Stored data
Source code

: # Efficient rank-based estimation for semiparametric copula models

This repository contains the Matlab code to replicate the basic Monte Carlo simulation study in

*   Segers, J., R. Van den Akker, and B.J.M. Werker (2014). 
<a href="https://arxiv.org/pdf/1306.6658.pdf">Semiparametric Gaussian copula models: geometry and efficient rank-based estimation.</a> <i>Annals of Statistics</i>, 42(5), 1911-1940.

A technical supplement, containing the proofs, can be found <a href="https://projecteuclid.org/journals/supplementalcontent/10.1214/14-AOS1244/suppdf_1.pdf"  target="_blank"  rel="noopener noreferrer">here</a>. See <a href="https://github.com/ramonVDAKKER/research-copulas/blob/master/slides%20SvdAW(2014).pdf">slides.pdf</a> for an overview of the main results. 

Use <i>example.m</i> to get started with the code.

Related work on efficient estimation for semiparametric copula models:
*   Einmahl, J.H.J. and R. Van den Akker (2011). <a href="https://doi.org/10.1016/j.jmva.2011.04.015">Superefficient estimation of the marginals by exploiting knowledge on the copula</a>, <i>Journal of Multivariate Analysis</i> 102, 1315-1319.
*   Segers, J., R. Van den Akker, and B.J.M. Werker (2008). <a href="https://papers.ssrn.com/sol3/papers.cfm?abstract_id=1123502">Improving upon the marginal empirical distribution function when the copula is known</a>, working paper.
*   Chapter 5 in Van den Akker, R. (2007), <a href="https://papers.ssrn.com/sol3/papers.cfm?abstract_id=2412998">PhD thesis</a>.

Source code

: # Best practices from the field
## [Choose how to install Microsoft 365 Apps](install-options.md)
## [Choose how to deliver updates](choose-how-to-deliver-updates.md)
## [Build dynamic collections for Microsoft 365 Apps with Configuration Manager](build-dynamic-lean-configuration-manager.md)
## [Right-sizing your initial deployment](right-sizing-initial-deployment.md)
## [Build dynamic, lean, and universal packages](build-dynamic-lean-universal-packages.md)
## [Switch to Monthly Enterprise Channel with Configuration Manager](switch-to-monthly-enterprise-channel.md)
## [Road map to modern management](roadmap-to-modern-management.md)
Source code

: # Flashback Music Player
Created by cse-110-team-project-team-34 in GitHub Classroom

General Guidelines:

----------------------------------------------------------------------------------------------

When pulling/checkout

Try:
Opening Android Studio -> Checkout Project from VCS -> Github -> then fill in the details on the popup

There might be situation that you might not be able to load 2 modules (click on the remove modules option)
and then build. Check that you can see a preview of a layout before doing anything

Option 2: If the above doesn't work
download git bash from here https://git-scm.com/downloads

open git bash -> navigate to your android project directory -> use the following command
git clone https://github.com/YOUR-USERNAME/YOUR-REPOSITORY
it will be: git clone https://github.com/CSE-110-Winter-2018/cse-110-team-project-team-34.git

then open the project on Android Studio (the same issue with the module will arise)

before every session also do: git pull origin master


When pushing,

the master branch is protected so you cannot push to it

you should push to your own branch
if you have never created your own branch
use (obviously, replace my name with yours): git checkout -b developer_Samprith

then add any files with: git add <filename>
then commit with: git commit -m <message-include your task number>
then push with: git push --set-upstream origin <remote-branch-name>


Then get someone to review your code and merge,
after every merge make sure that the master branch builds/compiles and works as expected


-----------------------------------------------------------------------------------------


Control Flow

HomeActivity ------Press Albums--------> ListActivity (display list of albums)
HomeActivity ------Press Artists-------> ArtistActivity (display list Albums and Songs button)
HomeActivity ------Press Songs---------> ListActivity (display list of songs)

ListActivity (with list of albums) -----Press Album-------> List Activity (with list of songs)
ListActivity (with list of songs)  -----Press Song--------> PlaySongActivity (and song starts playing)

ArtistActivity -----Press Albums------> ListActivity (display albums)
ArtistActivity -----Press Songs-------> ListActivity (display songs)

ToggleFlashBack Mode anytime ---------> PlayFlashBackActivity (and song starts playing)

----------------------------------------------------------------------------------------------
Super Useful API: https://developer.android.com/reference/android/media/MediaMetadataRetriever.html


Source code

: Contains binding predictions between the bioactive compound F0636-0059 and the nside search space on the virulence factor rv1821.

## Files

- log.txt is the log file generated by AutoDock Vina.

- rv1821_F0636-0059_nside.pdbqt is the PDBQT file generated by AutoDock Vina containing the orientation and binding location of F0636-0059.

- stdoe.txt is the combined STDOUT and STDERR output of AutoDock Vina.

### Instructions for the task
Look above for the line containing "the master branch is". Output from there through the line containing "ListActivity (with list of albums)", exactly and inclusively.

### Worked solution
the master branch is protected so you cannot push to it

you should push to your own branch
if you have never created your own branch
use (obviously, replace my name with yours): git checkout -b developer_Samprith

then add any files with: git add <filename>
then commit with: git commit -m <message-include your task number>
then push with: git push --set-upstream origin <remote-branch-name>


Then get someone to review your code and merge,
after every merge make sure that the master branch builds/compiles and works as expected


-----------------------------------------------------------------------------------------


Control Flow

HomeActivity ------Press Albums--------> ListActivity (display list of albums)
HomeActivity ------Press Artists-------> ArtistActivity (display list Albums and Songs button)
HomeActivity ------Press Songs---------> ListActivity (display list of songs)

ListActivity (with list of albums) -----Press Album-------> List Activity (with list of songs)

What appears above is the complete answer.